オリバーはゆっくりと馬車を進めて、村の入り口に入った。するといきなり筋肉質の男が現れ、馬車の前に立ち塞がる。
「どこから来た?」
筋肉質の男が険悪な顔でオリバーに質問した。
「ケント伯爵領から来ました」
オリバーが答えると、筋肉質の男はゆっくりと歩いて馬車の荷台に近づき、天幕をめくり上げる。それで荷台に乗っていた俺と筋肉質の男の視線がぶつかる。
「……お前が『赤い化け物』か?」
筋肉質の男が聞いてきた。俺は答える代わりに、フードを少し上げて顔を見せた。
「なるほど」
筋肉質の男が頷く。
「ついてこい。ただしお前だけだ」
「ああ」
俺は白猫とトムに目配せしてから、荷台から降りた。そして筋肉質の男と一緒に村の中を歩いた。

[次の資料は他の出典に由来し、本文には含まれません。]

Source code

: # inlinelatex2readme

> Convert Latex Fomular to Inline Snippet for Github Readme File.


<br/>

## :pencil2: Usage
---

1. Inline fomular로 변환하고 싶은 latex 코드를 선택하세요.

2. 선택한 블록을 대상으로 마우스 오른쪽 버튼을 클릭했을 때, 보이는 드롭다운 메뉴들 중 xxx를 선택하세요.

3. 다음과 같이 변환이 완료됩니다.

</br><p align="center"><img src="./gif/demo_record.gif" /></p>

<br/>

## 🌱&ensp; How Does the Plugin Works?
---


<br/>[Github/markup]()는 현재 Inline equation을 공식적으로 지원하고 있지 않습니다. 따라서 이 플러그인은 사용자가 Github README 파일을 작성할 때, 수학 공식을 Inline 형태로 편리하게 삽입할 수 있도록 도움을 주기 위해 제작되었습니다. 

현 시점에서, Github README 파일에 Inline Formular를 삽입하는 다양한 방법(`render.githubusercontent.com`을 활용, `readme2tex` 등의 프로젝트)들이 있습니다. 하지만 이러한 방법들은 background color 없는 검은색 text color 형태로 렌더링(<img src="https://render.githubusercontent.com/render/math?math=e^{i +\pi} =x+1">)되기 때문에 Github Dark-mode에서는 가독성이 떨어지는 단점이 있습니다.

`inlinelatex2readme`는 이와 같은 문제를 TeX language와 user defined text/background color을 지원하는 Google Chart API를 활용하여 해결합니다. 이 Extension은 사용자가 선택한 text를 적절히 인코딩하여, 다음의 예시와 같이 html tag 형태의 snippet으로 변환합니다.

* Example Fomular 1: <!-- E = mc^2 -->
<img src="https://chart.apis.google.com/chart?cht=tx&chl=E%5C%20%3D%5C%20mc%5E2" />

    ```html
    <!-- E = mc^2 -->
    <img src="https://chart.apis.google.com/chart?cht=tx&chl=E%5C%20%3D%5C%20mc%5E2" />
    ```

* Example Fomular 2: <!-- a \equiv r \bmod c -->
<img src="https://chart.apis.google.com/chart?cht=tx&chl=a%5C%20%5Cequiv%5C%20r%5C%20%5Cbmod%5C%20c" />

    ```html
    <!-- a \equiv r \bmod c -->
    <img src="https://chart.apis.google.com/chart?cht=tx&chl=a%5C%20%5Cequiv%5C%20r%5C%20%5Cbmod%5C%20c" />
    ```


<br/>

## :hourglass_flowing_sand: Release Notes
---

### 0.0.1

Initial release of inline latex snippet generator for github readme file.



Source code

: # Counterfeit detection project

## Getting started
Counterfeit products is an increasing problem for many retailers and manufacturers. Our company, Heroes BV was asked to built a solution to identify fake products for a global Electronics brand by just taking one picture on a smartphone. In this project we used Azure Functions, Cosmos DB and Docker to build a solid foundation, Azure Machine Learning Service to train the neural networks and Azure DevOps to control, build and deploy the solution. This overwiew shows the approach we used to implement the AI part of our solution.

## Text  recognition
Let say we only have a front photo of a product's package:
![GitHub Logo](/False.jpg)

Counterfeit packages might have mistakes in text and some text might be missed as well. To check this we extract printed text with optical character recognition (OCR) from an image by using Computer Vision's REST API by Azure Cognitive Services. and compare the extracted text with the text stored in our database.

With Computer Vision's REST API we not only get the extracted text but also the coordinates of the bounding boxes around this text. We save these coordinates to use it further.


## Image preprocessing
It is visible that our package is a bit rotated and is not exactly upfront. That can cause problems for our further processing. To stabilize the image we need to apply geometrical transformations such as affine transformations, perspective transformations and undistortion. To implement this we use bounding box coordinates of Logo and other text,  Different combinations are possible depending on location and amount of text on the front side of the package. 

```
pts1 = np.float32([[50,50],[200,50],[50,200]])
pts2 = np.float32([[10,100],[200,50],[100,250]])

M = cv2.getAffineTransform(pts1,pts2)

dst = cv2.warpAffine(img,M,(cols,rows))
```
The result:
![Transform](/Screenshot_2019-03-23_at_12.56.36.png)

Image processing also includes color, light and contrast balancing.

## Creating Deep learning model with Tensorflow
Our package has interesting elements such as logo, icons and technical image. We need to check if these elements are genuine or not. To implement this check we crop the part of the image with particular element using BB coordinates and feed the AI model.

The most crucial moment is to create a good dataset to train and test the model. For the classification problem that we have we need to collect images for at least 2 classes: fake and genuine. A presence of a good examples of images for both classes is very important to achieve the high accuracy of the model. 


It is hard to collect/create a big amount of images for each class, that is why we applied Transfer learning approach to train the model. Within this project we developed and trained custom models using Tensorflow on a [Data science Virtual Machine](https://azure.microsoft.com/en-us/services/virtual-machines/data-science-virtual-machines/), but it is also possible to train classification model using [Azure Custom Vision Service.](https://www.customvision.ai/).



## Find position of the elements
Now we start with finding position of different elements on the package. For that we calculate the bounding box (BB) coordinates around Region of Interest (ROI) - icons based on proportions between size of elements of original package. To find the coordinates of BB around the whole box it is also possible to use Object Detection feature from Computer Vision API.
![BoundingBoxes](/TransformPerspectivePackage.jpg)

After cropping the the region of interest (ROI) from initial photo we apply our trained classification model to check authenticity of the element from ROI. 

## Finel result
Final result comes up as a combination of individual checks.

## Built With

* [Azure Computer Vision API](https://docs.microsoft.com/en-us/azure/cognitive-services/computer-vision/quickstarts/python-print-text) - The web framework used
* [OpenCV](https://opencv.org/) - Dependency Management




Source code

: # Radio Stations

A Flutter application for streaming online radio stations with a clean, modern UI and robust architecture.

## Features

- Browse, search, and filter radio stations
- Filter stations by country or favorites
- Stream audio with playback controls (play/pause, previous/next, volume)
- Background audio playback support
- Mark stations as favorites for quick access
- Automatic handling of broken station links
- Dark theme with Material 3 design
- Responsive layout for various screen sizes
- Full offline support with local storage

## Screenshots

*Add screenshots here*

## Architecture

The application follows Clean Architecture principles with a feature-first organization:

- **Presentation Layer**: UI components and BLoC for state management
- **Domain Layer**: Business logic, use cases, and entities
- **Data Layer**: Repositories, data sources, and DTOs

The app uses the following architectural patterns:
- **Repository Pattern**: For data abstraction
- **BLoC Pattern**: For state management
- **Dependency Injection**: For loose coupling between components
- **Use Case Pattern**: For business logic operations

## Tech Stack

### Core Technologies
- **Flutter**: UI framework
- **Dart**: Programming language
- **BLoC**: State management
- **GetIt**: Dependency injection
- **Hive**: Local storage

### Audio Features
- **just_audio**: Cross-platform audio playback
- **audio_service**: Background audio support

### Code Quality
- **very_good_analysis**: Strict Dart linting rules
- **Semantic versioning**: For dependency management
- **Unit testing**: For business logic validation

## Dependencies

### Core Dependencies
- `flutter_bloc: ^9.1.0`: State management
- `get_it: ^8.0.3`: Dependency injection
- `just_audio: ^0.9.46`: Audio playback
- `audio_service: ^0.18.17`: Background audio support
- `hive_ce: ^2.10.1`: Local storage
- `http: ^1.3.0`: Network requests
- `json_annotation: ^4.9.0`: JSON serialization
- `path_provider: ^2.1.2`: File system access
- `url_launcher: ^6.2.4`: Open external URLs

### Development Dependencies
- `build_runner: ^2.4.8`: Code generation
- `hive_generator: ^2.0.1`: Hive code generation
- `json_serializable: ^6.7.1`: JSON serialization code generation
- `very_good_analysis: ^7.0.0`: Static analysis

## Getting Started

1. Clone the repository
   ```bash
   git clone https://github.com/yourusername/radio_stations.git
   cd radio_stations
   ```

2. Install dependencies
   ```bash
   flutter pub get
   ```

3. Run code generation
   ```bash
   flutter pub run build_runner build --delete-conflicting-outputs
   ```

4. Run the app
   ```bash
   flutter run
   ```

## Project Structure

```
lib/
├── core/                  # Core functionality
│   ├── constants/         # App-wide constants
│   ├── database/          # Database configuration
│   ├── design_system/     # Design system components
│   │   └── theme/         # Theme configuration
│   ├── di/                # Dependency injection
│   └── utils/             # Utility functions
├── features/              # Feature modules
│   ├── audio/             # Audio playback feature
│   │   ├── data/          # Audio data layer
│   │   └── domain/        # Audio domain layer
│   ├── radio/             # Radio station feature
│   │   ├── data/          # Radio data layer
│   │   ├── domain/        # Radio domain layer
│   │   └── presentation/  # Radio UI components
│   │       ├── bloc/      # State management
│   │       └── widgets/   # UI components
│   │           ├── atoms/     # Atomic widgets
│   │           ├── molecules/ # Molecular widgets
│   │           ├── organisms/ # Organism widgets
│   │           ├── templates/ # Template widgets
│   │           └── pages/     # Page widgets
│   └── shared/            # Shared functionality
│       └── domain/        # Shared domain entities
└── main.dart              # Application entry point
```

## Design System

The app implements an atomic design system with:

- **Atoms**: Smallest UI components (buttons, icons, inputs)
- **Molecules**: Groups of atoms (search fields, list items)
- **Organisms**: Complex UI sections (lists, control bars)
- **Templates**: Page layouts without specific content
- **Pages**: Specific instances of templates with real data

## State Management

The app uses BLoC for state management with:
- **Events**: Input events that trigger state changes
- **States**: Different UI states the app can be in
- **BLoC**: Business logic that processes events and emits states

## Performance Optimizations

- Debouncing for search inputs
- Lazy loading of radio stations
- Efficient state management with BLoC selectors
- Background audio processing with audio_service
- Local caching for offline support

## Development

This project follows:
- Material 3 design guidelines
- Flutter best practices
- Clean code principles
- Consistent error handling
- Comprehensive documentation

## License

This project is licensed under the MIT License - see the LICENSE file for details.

村人たちは敢えてこっちを見ないようにしている。たぶん村長からそうするように指示されたんだろう。俺と筋肉質の男は無言で村人たちの間を通り抜けて、村の北に向かった。
村の北には小さな小屋があった。そして目つきの鋭い男が小屋の扉を守っていた。俺が小屋に近づくと、目つきの鋭い男が口を開く。
「あのお方がお待ちでいらっしゃる。下手な真似はするな」
目つきの鋭い男は警戒の眼差しで俺を見つめる。俺を案内した筋肉質の男も、後方から俺を注視している。この2人は……相当な強者だ。一般市民のような服装をしているけど……名の知れた騎士たちに違いない。
やがて目つきの鋭い男が小屋を扉を開いた。ゆっくりと進んで小屋に入ると、2人の姿が見えた。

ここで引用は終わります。